Analysis of the results:
1. URM is Positive for Discrepancy: An odds ratio of ~1.55 means that URM students, on average, are more likely to have a final placement above their self-placement. Note that: URM students self-place lower (Model 1). The faculty places URM students lower overall (Model 2), but not as drastically lower as they themselves do in some cases. Net effect: URM students are more likely to “under-place” themselves relative to the faculty’s judgment. Hence, the discrepancy becomes positive (faculty is above self).

2. IPP.Score.1 11.41 has a strong positive association with a positive discrepancy. If your IPP Score is high, but you placed yourself modestly, the faculty is more likely to “bump” you up, suggesting that students with strong objective performance but conservative self-perception end up with a final placement above their self-placement.

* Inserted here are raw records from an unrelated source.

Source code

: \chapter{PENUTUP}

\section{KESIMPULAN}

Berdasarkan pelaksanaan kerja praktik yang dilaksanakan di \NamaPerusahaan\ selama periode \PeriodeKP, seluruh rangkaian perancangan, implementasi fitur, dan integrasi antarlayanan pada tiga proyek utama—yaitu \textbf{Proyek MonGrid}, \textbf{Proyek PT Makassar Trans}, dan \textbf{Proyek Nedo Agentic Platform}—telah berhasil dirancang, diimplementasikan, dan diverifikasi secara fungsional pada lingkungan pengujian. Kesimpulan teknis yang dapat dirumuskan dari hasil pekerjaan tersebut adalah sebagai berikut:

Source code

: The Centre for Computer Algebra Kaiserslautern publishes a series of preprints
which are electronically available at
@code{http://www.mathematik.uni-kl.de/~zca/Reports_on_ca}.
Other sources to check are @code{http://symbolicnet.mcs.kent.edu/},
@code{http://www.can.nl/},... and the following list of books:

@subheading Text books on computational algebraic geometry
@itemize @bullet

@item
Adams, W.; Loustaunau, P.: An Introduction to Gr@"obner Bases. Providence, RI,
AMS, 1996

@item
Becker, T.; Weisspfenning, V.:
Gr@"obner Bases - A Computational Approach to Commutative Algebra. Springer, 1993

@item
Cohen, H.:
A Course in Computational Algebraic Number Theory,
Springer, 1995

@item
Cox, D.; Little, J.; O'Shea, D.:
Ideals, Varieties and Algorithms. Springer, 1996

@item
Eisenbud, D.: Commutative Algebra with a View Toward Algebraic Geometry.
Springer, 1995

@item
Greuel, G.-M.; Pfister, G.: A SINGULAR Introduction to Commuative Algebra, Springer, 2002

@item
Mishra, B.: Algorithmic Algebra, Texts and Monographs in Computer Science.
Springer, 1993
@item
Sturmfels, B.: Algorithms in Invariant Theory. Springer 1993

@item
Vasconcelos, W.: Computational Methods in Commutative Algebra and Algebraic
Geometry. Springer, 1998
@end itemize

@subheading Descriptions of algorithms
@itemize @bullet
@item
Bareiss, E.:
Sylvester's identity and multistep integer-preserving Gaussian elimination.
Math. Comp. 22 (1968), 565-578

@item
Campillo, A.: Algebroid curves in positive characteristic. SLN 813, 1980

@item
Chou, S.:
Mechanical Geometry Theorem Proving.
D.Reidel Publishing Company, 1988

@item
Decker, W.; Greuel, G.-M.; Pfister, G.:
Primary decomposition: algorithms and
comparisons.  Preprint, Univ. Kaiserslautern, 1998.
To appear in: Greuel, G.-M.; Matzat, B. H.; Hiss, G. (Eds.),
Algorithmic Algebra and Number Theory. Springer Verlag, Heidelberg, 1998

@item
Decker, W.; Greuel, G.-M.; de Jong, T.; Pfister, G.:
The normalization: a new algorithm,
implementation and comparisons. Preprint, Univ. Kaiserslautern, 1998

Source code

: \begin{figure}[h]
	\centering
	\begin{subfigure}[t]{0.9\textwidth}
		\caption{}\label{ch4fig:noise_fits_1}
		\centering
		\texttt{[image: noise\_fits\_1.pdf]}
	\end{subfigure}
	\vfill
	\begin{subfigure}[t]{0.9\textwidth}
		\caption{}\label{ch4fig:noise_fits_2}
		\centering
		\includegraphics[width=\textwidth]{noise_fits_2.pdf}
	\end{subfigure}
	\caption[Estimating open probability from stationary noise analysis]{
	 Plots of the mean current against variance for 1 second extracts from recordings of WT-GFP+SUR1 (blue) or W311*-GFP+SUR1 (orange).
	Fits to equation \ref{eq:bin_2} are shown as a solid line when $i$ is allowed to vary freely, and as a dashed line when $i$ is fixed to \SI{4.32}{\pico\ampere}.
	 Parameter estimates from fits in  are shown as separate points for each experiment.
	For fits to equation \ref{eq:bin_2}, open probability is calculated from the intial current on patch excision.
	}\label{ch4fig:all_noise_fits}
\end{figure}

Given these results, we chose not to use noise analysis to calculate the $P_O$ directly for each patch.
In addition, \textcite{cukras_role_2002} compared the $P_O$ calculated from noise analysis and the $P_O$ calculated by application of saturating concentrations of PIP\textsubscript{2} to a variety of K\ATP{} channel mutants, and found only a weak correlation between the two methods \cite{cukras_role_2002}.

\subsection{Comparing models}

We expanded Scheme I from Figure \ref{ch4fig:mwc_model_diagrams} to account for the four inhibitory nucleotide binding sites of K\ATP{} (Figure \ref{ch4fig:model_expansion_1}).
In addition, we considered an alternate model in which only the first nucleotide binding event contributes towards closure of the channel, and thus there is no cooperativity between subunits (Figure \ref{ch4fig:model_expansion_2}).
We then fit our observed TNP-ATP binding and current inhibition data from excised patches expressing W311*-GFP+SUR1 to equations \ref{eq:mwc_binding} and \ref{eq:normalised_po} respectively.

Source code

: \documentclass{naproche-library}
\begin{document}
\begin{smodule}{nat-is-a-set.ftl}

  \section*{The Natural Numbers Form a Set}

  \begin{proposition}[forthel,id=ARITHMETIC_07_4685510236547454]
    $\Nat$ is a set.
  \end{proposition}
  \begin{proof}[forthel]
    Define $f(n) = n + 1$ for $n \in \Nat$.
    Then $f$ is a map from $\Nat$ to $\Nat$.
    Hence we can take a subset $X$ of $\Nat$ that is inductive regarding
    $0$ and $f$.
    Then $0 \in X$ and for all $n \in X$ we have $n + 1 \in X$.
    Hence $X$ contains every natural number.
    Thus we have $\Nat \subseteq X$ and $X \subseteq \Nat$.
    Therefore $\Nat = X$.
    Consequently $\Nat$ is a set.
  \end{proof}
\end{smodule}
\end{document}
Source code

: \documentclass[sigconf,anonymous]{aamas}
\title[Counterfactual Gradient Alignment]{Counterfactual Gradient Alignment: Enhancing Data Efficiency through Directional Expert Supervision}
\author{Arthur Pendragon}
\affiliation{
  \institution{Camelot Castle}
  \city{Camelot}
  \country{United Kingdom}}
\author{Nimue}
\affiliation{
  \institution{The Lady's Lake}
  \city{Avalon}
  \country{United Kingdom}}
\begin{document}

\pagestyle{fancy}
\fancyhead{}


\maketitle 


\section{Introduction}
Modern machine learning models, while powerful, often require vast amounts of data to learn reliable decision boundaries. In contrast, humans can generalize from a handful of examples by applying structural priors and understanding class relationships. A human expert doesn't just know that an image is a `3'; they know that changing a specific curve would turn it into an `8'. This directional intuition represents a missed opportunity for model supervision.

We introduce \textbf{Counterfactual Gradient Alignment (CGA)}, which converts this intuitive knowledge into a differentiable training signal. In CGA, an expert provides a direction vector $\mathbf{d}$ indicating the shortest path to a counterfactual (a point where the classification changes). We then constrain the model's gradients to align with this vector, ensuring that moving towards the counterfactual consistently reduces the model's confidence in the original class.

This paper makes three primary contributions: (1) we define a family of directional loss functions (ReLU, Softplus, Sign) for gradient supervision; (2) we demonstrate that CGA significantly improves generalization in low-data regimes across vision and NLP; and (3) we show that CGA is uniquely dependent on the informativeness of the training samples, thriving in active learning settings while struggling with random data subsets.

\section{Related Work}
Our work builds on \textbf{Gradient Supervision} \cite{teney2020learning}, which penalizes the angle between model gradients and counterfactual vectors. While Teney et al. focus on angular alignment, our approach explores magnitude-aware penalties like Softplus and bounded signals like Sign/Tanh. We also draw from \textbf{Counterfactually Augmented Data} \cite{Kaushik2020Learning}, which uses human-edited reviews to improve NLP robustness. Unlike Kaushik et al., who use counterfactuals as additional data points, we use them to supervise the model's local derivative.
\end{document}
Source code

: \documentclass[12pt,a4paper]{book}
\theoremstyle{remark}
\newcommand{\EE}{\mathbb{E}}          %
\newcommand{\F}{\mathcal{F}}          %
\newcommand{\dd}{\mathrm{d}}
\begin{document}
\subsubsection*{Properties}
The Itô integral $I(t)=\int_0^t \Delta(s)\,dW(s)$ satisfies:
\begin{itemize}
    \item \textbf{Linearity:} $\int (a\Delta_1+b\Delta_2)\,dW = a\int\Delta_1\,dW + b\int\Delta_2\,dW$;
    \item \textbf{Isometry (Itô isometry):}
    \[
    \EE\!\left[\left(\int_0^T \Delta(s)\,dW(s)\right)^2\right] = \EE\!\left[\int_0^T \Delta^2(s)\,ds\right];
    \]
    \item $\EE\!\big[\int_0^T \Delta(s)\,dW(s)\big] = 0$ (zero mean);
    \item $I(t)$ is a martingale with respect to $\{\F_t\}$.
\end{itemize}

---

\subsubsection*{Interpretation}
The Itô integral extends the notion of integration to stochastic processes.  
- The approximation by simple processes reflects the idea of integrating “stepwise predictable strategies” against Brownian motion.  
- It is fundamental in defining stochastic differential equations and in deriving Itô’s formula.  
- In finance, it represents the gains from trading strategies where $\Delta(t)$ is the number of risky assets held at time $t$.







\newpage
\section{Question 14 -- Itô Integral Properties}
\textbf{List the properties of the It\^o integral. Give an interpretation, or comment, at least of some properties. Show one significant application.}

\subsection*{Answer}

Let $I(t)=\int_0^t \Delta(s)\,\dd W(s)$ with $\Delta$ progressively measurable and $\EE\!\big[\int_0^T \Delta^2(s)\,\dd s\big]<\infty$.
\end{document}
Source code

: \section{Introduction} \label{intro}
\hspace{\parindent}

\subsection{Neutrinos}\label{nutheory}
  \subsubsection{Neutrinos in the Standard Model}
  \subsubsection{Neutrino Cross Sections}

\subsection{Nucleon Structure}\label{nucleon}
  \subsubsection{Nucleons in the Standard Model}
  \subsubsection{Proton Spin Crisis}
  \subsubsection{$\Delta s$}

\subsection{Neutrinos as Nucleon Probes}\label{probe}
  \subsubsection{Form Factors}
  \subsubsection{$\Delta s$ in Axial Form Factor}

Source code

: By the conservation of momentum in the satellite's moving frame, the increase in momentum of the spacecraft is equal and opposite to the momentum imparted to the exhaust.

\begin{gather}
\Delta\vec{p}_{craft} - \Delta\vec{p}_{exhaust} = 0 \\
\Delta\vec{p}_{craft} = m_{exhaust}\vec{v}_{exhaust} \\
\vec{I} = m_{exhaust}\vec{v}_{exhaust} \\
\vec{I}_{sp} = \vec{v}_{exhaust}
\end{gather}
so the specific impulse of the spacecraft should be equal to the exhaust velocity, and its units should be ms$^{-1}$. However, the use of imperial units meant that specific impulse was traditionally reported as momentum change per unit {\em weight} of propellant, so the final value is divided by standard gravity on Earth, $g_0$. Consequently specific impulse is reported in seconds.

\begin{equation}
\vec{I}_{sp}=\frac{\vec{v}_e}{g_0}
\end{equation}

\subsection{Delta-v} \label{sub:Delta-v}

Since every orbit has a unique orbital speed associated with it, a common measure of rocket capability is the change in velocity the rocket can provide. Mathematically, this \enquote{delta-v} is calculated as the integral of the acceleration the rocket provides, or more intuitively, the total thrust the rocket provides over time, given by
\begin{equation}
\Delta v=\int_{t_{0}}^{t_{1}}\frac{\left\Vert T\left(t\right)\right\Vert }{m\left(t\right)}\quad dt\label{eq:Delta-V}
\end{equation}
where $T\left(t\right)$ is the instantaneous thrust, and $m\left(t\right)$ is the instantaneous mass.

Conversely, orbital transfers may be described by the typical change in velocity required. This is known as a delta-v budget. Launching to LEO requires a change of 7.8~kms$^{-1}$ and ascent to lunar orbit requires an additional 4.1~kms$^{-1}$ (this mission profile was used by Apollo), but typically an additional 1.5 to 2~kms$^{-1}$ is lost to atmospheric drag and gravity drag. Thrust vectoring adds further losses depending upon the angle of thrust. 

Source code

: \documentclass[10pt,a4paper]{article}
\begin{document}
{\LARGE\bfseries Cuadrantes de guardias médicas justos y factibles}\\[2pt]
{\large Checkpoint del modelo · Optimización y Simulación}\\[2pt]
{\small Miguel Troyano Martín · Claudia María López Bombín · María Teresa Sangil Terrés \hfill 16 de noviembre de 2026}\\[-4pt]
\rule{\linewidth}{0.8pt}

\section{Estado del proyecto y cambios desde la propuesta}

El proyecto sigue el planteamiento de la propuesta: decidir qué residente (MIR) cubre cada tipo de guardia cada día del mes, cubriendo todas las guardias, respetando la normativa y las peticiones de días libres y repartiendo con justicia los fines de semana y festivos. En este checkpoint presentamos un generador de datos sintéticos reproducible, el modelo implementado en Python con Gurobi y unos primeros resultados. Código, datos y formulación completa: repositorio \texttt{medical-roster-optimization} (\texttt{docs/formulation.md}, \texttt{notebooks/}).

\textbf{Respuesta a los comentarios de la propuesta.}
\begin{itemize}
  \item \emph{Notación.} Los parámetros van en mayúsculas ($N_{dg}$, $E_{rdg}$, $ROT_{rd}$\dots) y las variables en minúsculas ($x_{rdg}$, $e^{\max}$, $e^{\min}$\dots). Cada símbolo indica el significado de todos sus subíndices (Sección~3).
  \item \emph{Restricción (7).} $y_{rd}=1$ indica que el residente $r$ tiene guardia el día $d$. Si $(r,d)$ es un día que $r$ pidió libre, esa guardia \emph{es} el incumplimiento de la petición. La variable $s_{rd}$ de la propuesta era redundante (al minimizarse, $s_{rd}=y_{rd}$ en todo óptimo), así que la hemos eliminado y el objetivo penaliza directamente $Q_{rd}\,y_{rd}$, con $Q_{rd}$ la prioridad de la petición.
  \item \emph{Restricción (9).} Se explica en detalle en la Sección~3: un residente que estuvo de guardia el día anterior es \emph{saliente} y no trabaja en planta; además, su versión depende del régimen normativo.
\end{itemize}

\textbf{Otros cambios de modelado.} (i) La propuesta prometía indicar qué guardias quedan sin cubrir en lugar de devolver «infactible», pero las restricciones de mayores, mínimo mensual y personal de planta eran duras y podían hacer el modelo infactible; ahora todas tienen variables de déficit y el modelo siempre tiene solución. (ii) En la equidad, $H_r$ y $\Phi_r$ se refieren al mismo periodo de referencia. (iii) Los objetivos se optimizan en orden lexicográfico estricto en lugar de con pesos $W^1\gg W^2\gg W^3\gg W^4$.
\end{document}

3. Post.IPP.Survey has a negative effect on discrepancy 0.8. Students with higher self-reported confidence are more likely to place themselves high, reducing the chance that the faculty placement is even higher. In other words, students who believe strongly in their reading/writing skill rarely get placed above where they placed themselves—since they’re already placing themselves high.

4. No strong effect for first-gen, Pell, or gender in discrepancy.

To encapsulate, Students who are relatively “modest” in self-placement but do well on the IPP are often placed higher by faculty; URM students are especially prone to “self-place lower” and hence final – self is more likely to be positive; Students with high confidence often place themselves high already so final minus self is smaller or negative.